### [Source texts of formatted documents]
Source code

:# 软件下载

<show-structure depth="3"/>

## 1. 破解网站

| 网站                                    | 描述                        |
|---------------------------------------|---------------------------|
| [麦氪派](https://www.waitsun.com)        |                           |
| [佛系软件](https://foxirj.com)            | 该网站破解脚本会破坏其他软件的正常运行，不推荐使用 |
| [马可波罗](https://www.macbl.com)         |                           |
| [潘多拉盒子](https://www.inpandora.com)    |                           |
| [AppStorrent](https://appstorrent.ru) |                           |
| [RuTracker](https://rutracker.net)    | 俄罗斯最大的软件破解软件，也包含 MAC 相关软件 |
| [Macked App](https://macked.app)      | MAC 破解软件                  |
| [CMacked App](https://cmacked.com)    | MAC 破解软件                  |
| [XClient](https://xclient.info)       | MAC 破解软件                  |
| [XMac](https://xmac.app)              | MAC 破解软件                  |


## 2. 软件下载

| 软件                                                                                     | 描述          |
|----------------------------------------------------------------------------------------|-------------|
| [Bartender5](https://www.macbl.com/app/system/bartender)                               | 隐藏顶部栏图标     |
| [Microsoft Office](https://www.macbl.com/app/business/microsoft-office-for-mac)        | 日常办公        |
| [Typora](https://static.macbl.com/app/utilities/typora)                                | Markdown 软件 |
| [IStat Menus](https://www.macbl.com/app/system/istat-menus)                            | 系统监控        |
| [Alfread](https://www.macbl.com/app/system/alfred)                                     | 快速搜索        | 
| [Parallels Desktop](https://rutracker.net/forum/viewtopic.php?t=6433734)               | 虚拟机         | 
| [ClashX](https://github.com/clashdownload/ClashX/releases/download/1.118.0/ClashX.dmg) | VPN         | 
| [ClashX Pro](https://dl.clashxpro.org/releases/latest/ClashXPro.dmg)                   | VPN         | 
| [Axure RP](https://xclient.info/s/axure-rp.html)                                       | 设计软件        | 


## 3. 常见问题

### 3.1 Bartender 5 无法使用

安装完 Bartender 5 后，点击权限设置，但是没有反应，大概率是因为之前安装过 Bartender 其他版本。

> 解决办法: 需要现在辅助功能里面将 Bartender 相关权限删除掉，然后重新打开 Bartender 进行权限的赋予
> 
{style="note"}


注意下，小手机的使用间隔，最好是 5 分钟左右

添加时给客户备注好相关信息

### [Problem details]
Once you have identified the lines above that contain "ClashX", copy each of them.

### [Your solution]
| [ClashX](https://github.com/clashdownload/ClashX/releases/download/1.118.0/ClashX.dmg) | VPN         | 
| [ClashX Pro](https://dl.clashxpro.org/releases/latest/ClashXPro.dmg)                   | VPN         | 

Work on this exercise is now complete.